*WHAT YOU SHOULD DO*. Copy out all lines in the data below containing the string "help".

*Stored entries*.
○ ○ ○

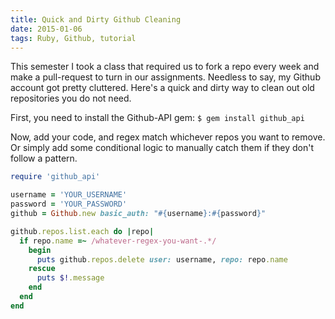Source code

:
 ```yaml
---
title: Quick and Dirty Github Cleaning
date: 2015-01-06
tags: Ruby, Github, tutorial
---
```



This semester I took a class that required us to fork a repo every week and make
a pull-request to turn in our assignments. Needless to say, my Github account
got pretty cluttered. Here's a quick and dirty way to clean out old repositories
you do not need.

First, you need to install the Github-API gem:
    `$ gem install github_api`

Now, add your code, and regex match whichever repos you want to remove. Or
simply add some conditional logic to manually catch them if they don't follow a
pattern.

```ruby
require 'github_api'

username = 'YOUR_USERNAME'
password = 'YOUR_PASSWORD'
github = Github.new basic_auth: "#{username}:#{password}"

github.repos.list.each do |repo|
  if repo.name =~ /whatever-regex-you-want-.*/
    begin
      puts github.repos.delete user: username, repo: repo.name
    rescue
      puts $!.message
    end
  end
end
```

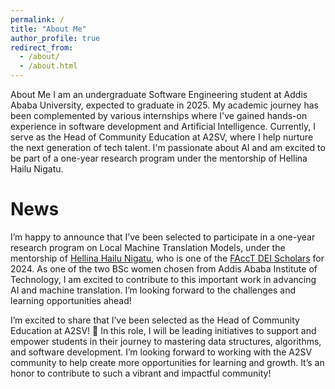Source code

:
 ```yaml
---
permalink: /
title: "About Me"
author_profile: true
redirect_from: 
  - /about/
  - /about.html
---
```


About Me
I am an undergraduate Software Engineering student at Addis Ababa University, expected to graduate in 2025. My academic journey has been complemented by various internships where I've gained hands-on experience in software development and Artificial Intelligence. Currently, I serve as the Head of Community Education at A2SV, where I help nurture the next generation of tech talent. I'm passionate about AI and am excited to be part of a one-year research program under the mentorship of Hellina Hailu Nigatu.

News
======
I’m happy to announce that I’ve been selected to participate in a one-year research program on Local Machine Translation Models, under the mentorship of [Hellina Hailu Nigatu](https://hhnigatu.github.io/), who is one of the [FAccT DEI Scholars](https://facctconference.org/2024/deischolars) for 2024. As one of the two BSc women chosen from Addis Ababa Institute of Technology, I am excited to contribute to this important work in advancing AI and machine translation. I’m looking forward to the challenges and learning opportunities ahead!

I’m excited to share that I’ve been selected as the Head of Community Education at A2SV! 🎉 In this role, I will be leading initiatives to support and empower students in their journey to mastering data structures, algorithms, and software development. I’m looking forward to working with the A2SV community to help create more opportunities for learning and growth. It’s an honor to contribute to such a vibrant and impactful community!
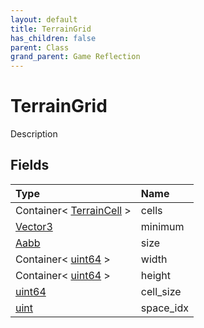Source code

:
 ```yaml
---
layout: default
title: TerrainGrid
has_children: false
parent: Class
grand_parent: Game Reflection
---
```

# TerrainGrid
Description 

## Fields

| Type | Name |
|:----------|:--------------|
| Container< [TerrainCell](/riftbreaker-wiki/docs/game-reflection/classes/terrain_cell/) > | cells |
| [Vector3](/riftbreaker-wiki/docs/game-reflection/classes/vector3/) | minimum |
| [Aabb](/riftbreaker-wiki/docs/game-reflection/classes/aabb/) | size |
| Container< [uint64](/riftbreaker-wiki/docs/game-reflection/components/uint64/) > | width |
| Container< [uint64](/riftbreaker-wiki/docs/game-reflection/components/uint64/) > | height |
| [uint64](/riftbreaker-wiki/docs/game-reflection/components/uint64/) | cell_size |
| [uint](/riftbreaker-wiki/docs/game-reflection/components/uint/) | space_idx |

○ ○ ○

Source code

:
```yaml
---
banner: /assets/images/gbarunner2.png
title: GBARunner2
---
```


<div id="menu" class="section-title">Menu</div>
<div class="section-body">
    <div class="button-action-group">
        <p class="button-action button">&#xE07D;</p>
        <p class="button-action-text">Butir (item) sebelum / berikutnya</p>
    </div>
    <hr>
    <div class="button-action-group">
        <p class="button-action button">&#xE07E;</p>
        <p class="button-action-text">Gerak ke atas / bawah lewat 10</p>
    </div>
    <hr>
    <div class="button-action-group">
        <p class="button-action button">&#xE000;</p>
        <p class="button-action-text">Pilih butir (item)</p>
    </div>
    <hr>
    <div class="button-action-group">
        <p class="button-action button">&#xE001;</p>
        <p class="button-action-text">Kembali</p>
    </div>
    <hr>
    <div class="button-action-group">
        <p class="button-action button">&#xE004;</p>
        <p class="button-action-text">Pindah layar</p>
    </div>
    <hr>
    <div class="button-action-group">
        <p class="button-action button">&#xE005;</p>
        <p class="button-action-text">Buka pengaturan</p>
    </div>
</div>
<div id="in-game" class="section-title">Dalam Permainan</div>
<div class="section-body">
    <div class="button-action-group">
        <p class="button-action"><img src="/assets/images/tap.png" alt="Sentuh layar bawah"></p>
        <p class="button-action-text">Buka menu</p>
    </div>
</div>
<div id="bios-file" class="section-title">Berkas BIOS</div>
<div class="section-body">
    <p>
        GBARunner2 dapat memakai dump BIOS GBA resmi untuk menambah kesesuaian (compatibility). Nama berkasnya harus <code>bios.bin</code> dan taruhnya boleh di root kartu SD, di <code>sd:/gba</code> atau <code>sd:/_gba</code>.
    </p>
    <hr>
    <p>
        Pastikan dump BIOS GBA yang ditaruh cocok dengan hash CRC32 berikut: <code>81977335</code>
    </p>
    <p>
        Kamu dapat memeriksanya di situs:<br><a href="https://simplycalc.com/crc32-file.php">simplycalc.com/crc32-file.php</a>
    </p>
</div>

○ ○ ○

*TASK OUTPUT*.
I am an undergraduate Software Engineering student at Addis Ababa University, expected to graduate in 2025. My academic journey has been complemented by various internships where I've gained hands-on experience in software development and Artificial Intelligence. Currently, I serve as the Head of Community Education at A2SV, where I help nurture the next generation of tech talent. I'm passionate about AI and am excited to be part of a one-year research program under the mentorship of Hellina Hailu Nigatu.
I’m excited to share that I’ve been selected as the Head of Community Education at A2SV! 🎉 In this role, I will be leading initiatives to support and empower students in their journey to mastering data structures, algorithms, and software development. I’m looking forward to working with the A2SV community to help create more opportunities for learning and growth. It’s an honor to contribute to such a vibrant and impactful community!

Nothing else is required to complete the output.